_ASSIGNED TASK:_
Word for word, and with pictures excluded, copy out all the records that follow.

Source texts of formatted documents
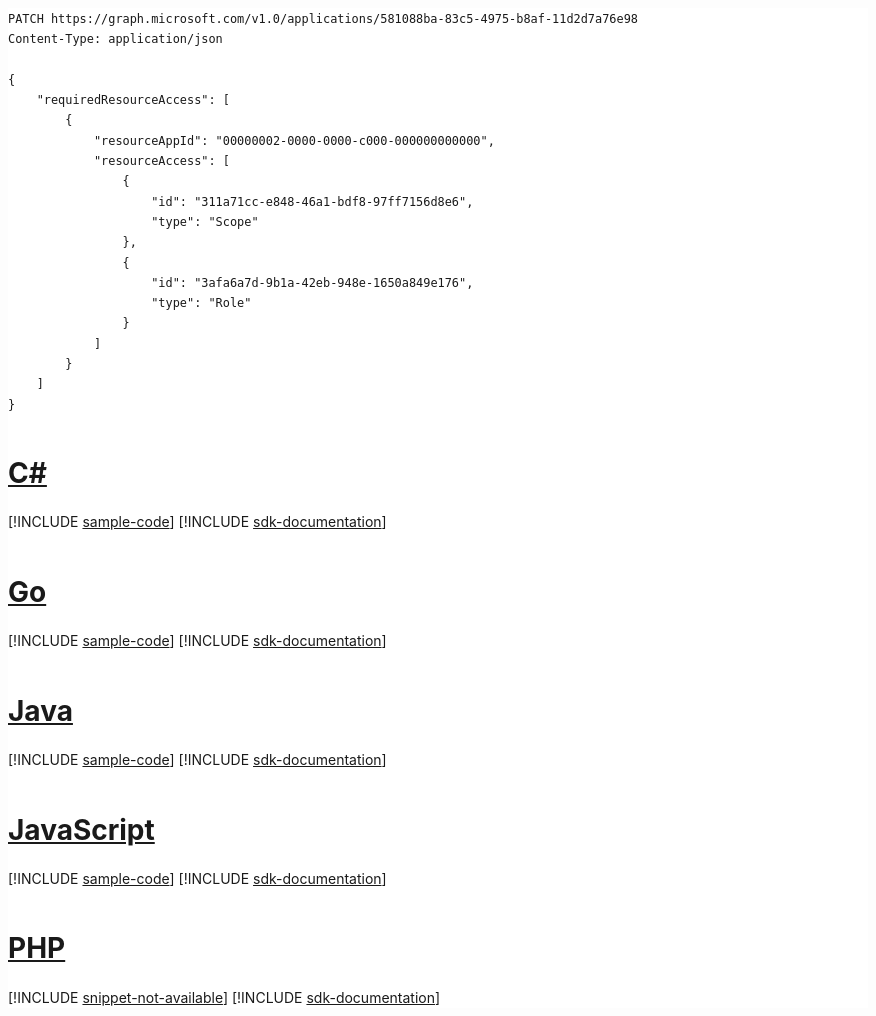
 ```msgraph-interactive
PATCH https://graph.microsoft.com/v1.0/applications/581088ba-83c5-4975-b8af-11d2d7a76e98
Content-Type: application/json

{
    "requiredResourceAccess": [
        {
            "resourceAppId": "00000002-0000-0000-c000-000000000000",
            "resourceAccess": [
                {
                    "id": "311a71cc-e848-46a1-bdf8-97ff7156d8e6",
                    "type": "Scope"
                },
                {
                    "id": "3afa6a7d-9b1a-42eb-948e-1650a849e176",
                    "type": "Role"
                }
            ]
        }
    ]
}
```

# [C#](#tab/csharp)
[!INCLUDE [sample-code](../includes/snippets/csharp/migrate-azureadgraph-update-application-csharp-snippets.md)]
[!INCLUDE [sdk-documentation](../includes/snippets/snippets-sdk-documentation-link.md)]

# [Go](#tab/go)
[!INCLUDE [sample-code](../includes/snippets/go/migrate-azureadgraph-update-application-go-snippets.md)]
[!INCLUDE [sdk-documentation](../includes/snippets/snippets-sdk-documentation-link.md)]

# [Java](#tab/java)
[!INCLUDE [sample-code](../includes/snippets/java/migrate-azureadgraph-update-application-java-snippets.md)]
[!INCLUDE [sdk-documentation](../includes/snippets/snippets-sdk-documentation-link.md)]

# [JavaScript](#tab/javascript)
[!INCLUDE [sample-code](../includes/snippets/javascript/migrate-azureadgraph-update-application-javascript-snippets.md)]
[!INCLUDE [sdk-documentation](../includes/snippets/snippets-sdk-documentation-link.md)]

# [PHP](#tab/php)
[!INCLUDE [snippet-not-available](../includes/snippets/snippet-not-available.md)]
[!INCLUDE [sdk-documentation](../includes/snippets/snippets-sdk-documentation-link.md)]
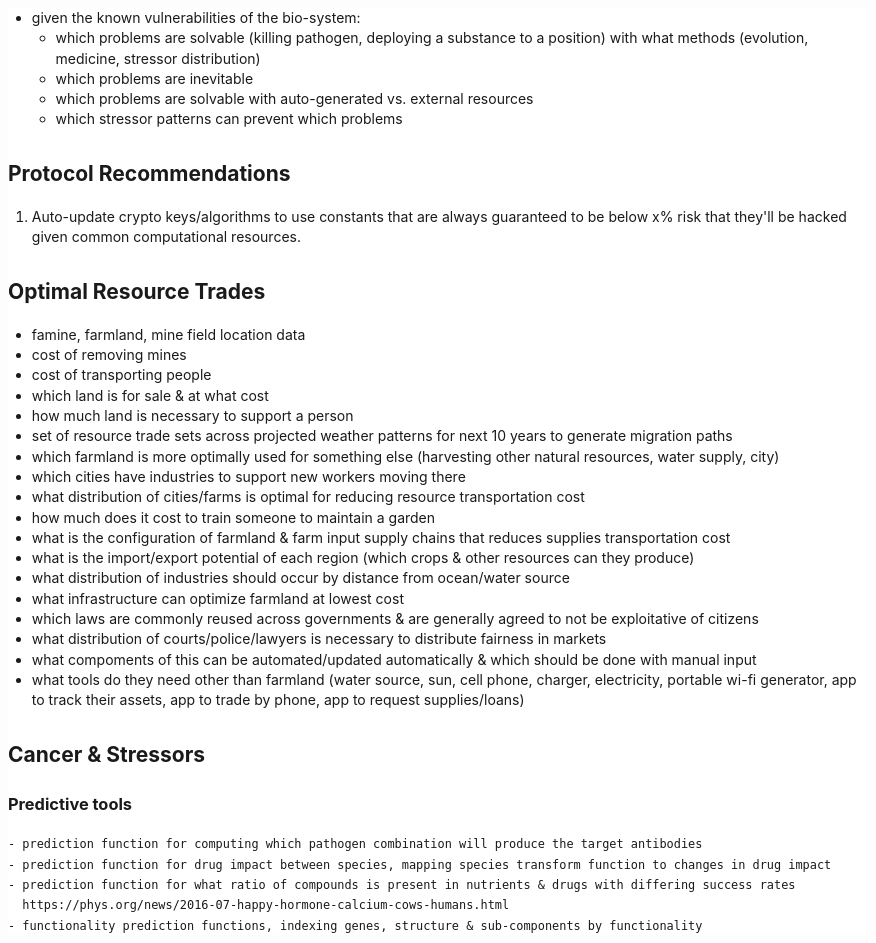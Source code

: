   - given the known vulnerabilities of the bio-system:
    - which problems are solvable (killing pathogen, deploying a substance to a position) with what methods (evolution, medicine, stressor distribution)
    - which problems are inevitable
    - which problems are solvable with auto-generated vs. external resources
    - which stressor patterns can prevent which problems


## Protocol Recommendations
  
  1. Auto-update crypto keys/algorithms to use constants that are always guaranteed to be below x% risk that they'll be hacked given common computational resources.
  

## Optimal Resource Trades

  - famine, farmland, mine field location data
  - cost of removing mines
  - cost of transporting people
  - which land is for sale & at what cost
  - how much land is necessary to support a person
  - set of resource trade sets across projected weather patterns for next 10 years to generate migration paths
  - which farmland is more optimally used for something else (harvesting other natural resources, water supply, city)
  - which cities have industries to support new workers moving there
  - what distribution of cities/farms is optimal for reducing resource transportation cost
  - how much does it cost to train someone to maintain a garden
  - what is the configuration of farmland & farm input supply chains that reduces supplies transportation cost
  - what is the import/export potential of each region (which crops & other resources can they produce)
  - what distribution of industries should occur by distance from ocean/water source
  - what infrastructure can optimize farmland at lowest cost
  - which laws are commonly reused across governments & are generally agreed to not be exploitative of citizens
  - what distribution of courts/police/lawyers is necessary to distribute fairness in markets
  - what compoments of this can be automated/updated automatically & which should be done with manual input
  - what tools do they need other than farmland 
    (water source, sun, cell phone, charger, electricity, portable wi-fi generator, app to track their assets, app to trade by phone, app to request supplies/loans)


## Cancer & Stressors


  ### Predictive tools

    - prediction function for computing which pathogen combination will produce the target antibodies
    - prediction function for drug impact between species, mapping species transform function to changes in drug impact
    - prediction function for what ratio of compounds is present in nutrients & drugs with differing success rates
      https://phys.org/news/2016-07-happy-hormone-calcium-cows-humans.html
    - functionality prediction functions, indexing genes, structure & sub-components by functionality
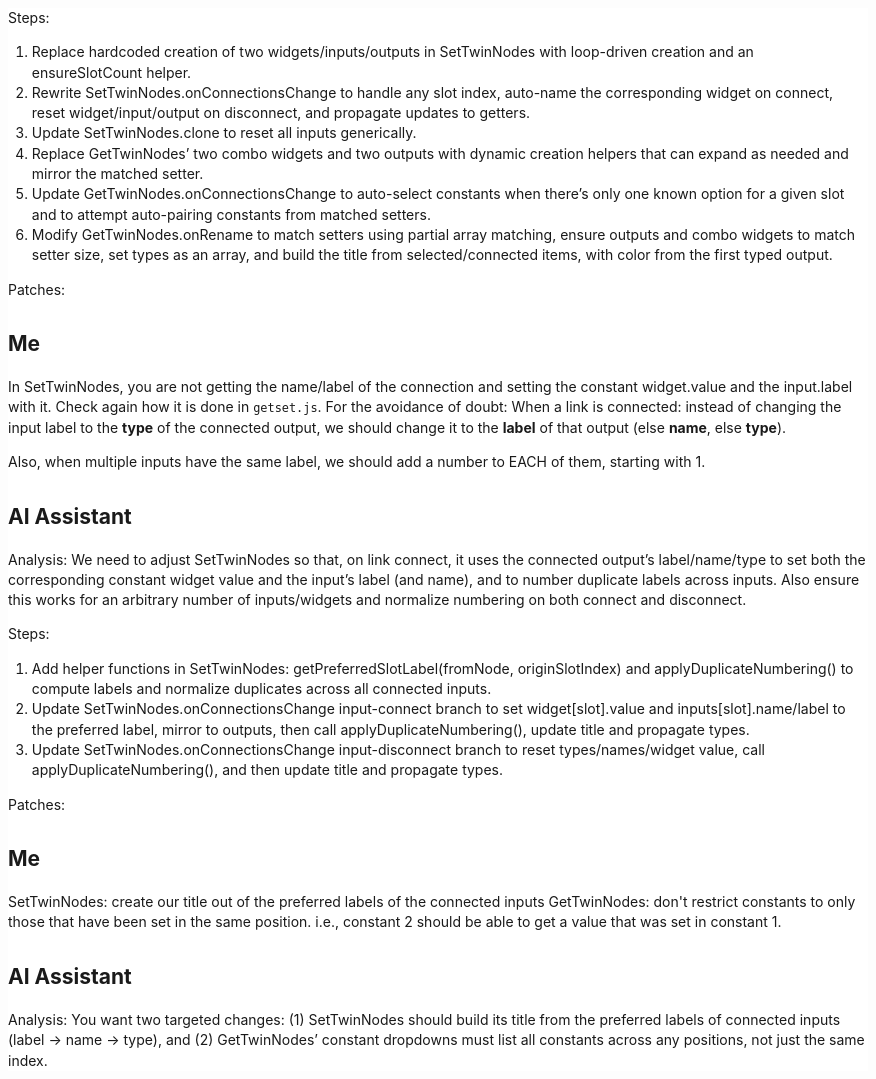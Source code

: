 Steps:
1. Replace hardcoded creation of two widgets/inputs/outputs in SetTwinNodes with loop-driven creation and an ensureSlotCount helper.
2. Rewrite SetTwinNodes.onConnectionsChange to handle any slot index, auto-name the corresponding widget on connect, reset widget/input/output on disconnect, and propagate updates to getters.
3. Update SetTwinNodes.clone to reset all inputs generically.
4. Replace GetTwinNodes’ two combo widgets and two outputs with dynamic creation helpers that can expand as needed and mirror the matched setter.
5. Update GetTwinNodes.onConnectionsChange to auto-select constants when there’s only one known option for a given slot and to attempt auto-pairing constants from matched setters.
6. Modify GetTwinNodes.onRename to match setters using partial array matching, ensure outputs and combo widgets to match setter size, set types as an array, and build the title from selected/connected items, with color from the first typed output.

Patches:

## Me
In SetTwinNodes, you are not getting the name/label of the connection and setting the constant widget.value and the input.label with it.  Check again how it is done in `getset.js`.  For the avoidance of doubt: When a link is connected: instead of changing the input label to the **type** of the connected output, we should change it to the **label** of that output (else **name**, else **type**).

Also, when multiple inputs have the same label, we should add a number to EACH of them, starting with 1.

## AI Assistant
Analysis:
We need to adjust SetTwinNodes so that, on link connect, it uses the connected output’s label/name/type to set both the corresponding constant widget value and the input’s label (and name), and to number duplicate labels across inputs. Also ensure this works for an arbitrary number of inputs/widgets and normalize numbering on both connect and disconnect.

Steps:
1. Add helper functions in SetTwinNodes: getPreferredSlotLabel(fromNode, originSlotIndex) and applyDuplicateNumbering() to compute labels and normalize duplicates across all connected inputs.
2. Update SetTwinNodes.onConnectionsChange input-connect branch to set widget[slot].value and inputs[slot].name/label to the preferred label, mirror to outputs, then call applyDuplicateNumbering(), update title and propagate types.
3. Update SetTwinNodes.onConnectionsChange input-disconnect branch to reset types/names/widget value, call applyDuplicateNumbering(), and then update title and propagate types.

Patches:

## Me
SetTwinNodes: create our title out of the preferred labels of the connected inputs
GetTwinNodes: don't restrict constants to only those that have been set in the same position.  i.e., constant 2 should be able to get a value that was set in constant 1.

## AI Assistant
Analysis:
You want two targeted changes: (1) SetTwinNodes should build its title from the preferred labels of connected inputs (label → name → type), and (2) GetTwinNodes’ constant dropdowns must list all constants across any positions, not just the same index.
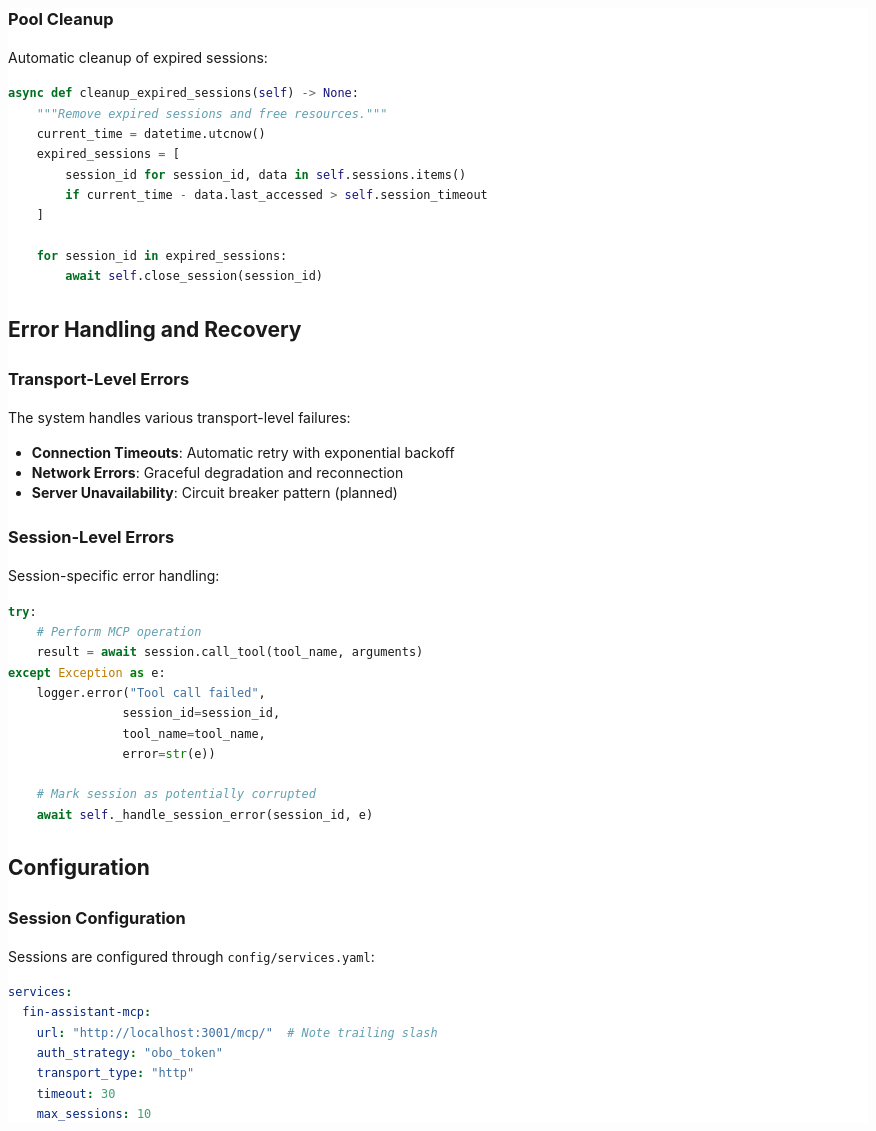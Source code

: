### Pool Cleanup

Automatic cleanup of expired sessions:

```python
async def cleanup_expired_sessions(self) -> None:
    """Remove expired sessions and free resources."""
    current_time = datetime.utcnow()
    expired_sessions = [
        session_id for session_id, data in self.sessions.items()
        if current_time - data.last_accessed > self.session_timeout
    ]
    
    for session_id in expired_sessions:
        await self.close_session(session_id)
```

## Error Handling and Recovery

### Transport-Level Errors

The system handles various transport-level failures:

- **Connection Timeouts**: Automatic retry with exponential backoff
- **Network Errors**: Graceful degradation and reconnection
- **Server Unavailability**: Circuit breaker pattern (planned)

### Session-Level Errors

Session-specific error handling:

```python
try:
    # Perform MCP operation
    result = await session.call_tool(tool_name, arguments)
except Exception as e:
    logger.error("Tool call failed", 
                session_id=session_id, 
                tool_name=tool_name, 
                error=str(e))
    
    # Mark session as potentially corrupted
    await self._handle_session_error(session_id, e)
```

## Configuration

### Session Configuration

Sessions are configured through `config/services.yaml`:

```yaml
services:
  fin-assistant-mcp:
    url: "http://localhost:3001/mcp/"  # Note trailing slash
    auth_strategy: "obo_token"
    transport_type: "http"
    timeout: 30
    max_sessions: 10
```

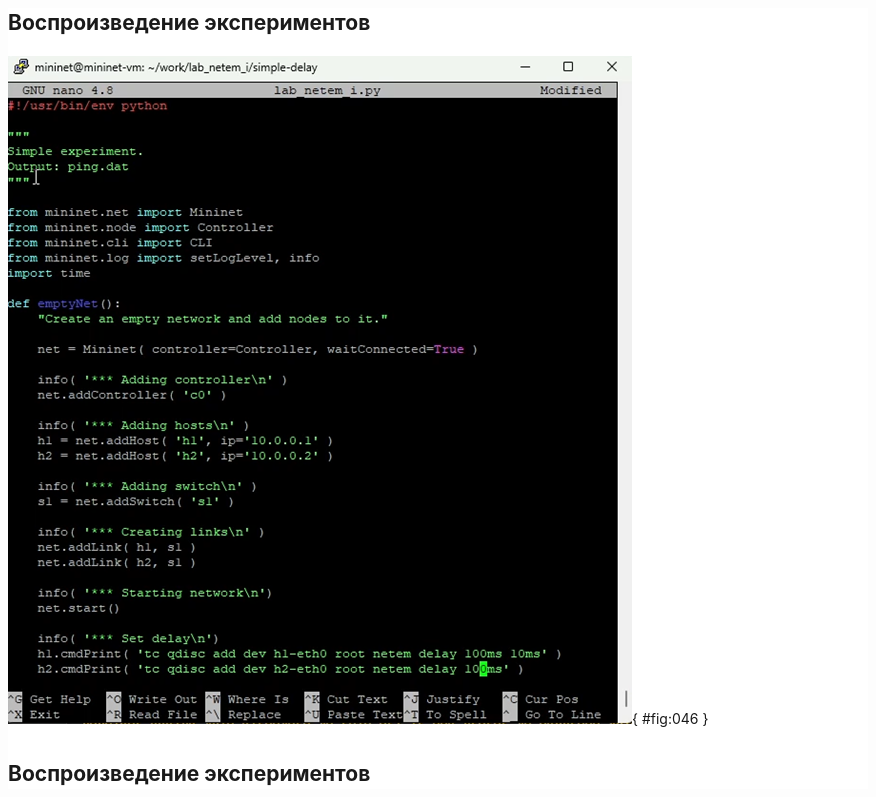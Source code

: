 ## Воспроизведение экспериментов

![Воспроизводимый эксперимент по изменению значения корреляции для джиттера и задержки](image/42.PNG){ #fig:046 }

## Воспроизведение экспериментов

_EXERCISE RESULT:_
 ```msgraph-interactive
PATCH https://graph.microsoft.com/v1.0/applications/581088ba-83c5-4975-b8af-11d2d7a76e98
Content-Type: application/json

{
    "requiredResourceAccess": [
        {
            "resourceAppId": "00000002-0000-0000-c000-000000000000",
            "resourceAccess": [
                {
                    "id": "311a71cc-e848-46a1-bdf8-97ff7156d8e6",
                    "type": "Scope"
                },
                {
                    "id": "3afa6a7d-9b1a-42eb-948e-1650a849e176",
                    "type": "Role"
                }
            ]
        }
    ]
}
```

# [C#](#tab/csharp)
[!INCLUDE [sample-code](../includes/snippets/csharp/migrate-azureadgraph-update-application-csharp-snippets.md)]
[!INCLUDE [sdk-documentation](../includes/snippets/snippets-sdk-documentation-link.md)]

# [Go](#tab/go)
[!INCLUDE [sample-code](../includes/snippets/go/migrate-azureadgraph-update-application-go-snippets.md)]
[!INCLUDE [sdk-documentation](../includes/snippets/snippets-sdk-documentation-link.md)]

# [Java](#tab/java)
[!INCLUDE [sample-code](../includes/snippets/java/migrate-azureadgraph-update-application-java-snippets.md)]
[!INCLUDE [sdk-documentation](../includes/snippets/snippets-sdk-documentation-link.md)]

# [JavaScript](#tab/javascript)
[!INCLUDE [sample-code](../includes/snippets/javascript/migrate-azureadgraph-update-application-javascript-snippets.md)]
[!INCLUDE [sdk-documentation](../includes/snippets/snippets-sdk-documentation-link.md)]

# [PHP](#tab/php)
[!INCLUDE [snippet-not-available](../includes/snippets/snippet-not-available.md)]
[!INCLUDE [sdk-documentation](../includes/snippets/snippets-sdk-documentation-link.md)]
Source code

:   - given the known vulnerabilities of the bio-system:
    - which problems are solvable (killing pathogen, deploying a substance to a position) with what methods (evolution, medicine, stressor distribution)
    - which problems are inevitable
    - which problems are solvable with auto-generated vs. external resources
    - which stressor patterns can prevent which problems


## Protocol Recommendations
  
  1. Auto-update crypto keys/algorithms to use constants that are always guaranteed to be below x% risk that they'll be hacked given common computational resources.
  

## Optimal Resource Trades

  - famine, farmland, mine field location data
  - cost of removing mines
  - cost of transporting people
  - which land is for sale & at what cost
  - how much land is necessary to support a person
  - set of resource trade sets across projected weather patterns for next 10 years to generate migration paths
  - which farmland is more optimally used for something else (harvesting other natural resources, water supply, city)
  - which cities have industries to support new workers moving there
  - what distribution of cities/farms is optimal for reducing resource transportation cost
  - how much does it cost to train someone to maintain a garden
  - what is the configuration of farmland & farm input supply chains that reduces supplies transportation cost
  - what is the import/export potential of each region (which crops & other resources can they produce)
  - what distribution of industries should occur by distance from ocean/water source
  - what infrastructure can optimize farmland at lowest cost
  - which laws are commonly reused across governments & are generally agreed to not be exploitative of citizens
  - what distribution of courts/police/lawyers is necessary to distribute fairness in markets
  - what compoments of this can be automated/updated automatically & which should be done with manual input
  - what tools do they need other than farmland 
    (water source, sun, cell phone, charger, electricity, portable wi-fi generator, app to track their assets, app to trade by phone, app to request supplies/loans)


## Cancer & Stressors


  ### Predictive tools

    - prediction function for computing which pathogen combination will produce the target antibodies
    - prediction function for drug impact between species, mapping species transform function to changes in drug impact
    - prediction function for what ratio of compounds is present in nutrients & drugs with differing success rates
      https://phys.org/news/2016-07-happy-hormone-calcium-cows-humans.html
    - functionality prediction functions, indexing genes, structure & sub-components by functionality
Source code

: Steps:
1. Replace hardcoded creation of two widgets/inputs/outputs in SetTwinNodes with loop-driven creation and an ensureSlotCount helper.
2. Rewrite SetTwinNodes.onConnectionsChange to handle any slot index, auto-name the corresponding widget on connect, reset widget/input/output on disconnect, and propagate updates to getters.
3. Update SetTwinNodes.clone to reset all inputs generically.
4. Replace GetTwinNodes’ two combo widgets and two outputs with dynamic creation helpers that can expand as needed and mirror the matched setter.
5. Update GetTwinNodes.onConnectionsChange to auto-select constants when there’s only one known option for a given slot and to attempt auto-pairing constants from matched setters.
6. Modify GetTwinNodes.onRename to match setters using partial array matching, ensure outputs and combo widgets to match setter size, set types as an array, and build the title from selected/connected items, with color from the first typed output.

Patches:

## Me
In SetTwinNodes, you are not getting the name/label of the connection and setting the constant widget.value and the input.label with it.  Check again how it is done in `getset.js`.  For the avoidance of doubt: When a link is connected: instead of changing the input label to the **type** of the connected output, we should change it to the **label** of that output (else **name**, else **type**).

Also, when multiple inputs have the same label, we should add a number to EACH of them, starting with 1.

## AI Assistant
Analysis:
We need to adjust SetTwinNodes so that, on link connect, it uses the connected output’s label/name/type to set both the corresponding constant widget value and the input’s label (and name), and to number duplicate labels across inputs. Also ensure this works for an arbitrary number of inputs/widgets and normalize numbering on both connect and disconnect.

Steps:
1. Add helper functions in SetTwinNodes: getPreferredSlotLabel(fromNode, originSlotIndex) and applyDuplicateNumbering() to compute labels and normalize duplicates across all connected inputs.
2. Update SetTwinNodes.onConnectionsChange input-connect branch to set widget[slot].value and inputs[slot].name/label to the preferred label, mirror to outputs, then call applyDuplicateNumbering(), update title and propagate types.
3. Update SetTwinNodes.onConnectionsChange input-disconnect branch to reset types/names/widget value, call applyDuplicateNumbering(), and then update title and propagate types.

Patches:

## Me
SetTwinNodes: create our title out of the preferred labels of the connected inputs
GetTwinNodes: don't restrict constants to only those that have been set in the same position.  i.e., constant 2 should be able to get a value that was set in constant 1.

## AI Assistant
Analysis:
You want two targeted changes: (1) SetTwinNodes should build its title from the preferred labels of connected inputs (label → name → type), and (2) GetTwinNodes’ constant dropdowns must list all constants across any positions, not just the same index.
Source code

:### Pool Cleanup

Automatic cleanup of expired sessions:

```python
async def cleanup_expired_sessions(self) -> None:
    """Remove expired sessions and free resources."""
    current_time = datetime.utcnow()
    expired_sessions = [
        session_id for session_id, data in self.sessions.items()
        if current_time - data.last_accessed > self.session_timeout
    ]
    
    for session_id in expired_sessions:
        await self.close_session(session_id)
```

## Error Handling and Recovery

### Transport-Level Errors

The system handles various transport-level failures:

- **Connection Timeouts**: Automatic retry with exponential backoff
- **Network Errors**: Graceful degradation and reconnection
- **Server Unavailability**: Circuit breaker pattern (planned)

### Session-Level Errors

Session-specific error handling:

```python
try:
    # Perform MCP operation
    result = await session.call_tool(tool_name, arguments)
except Exception as e:
    logger.error("Tool call failed", 
                session_id=session_id, 
                tool_name=tool_name, 
                error=str(e))
    
    # Mark session as potentially corrupted
    await self._handle_session_error(session_id, e)
```

## Configuration

### Session Configuration

Sessions are configured through `config/services.yaml`:

```yaml
services:
  fin-assistant-mcp:
    url: "http://localhost:3001/mcp/"  # Note trailing slash
    auth_strategy: "obo_token"
    transport_type: "http"
    timeout: 30
    max_sessions: 10
```

Source code

: ## Воспроизведение экспериментов

![Воспроизводимый эксперимент по изменению значения корреляции для джиттера и задержки](image/42.PNG){ #fig:046 }

## Воспроизведение экспериментов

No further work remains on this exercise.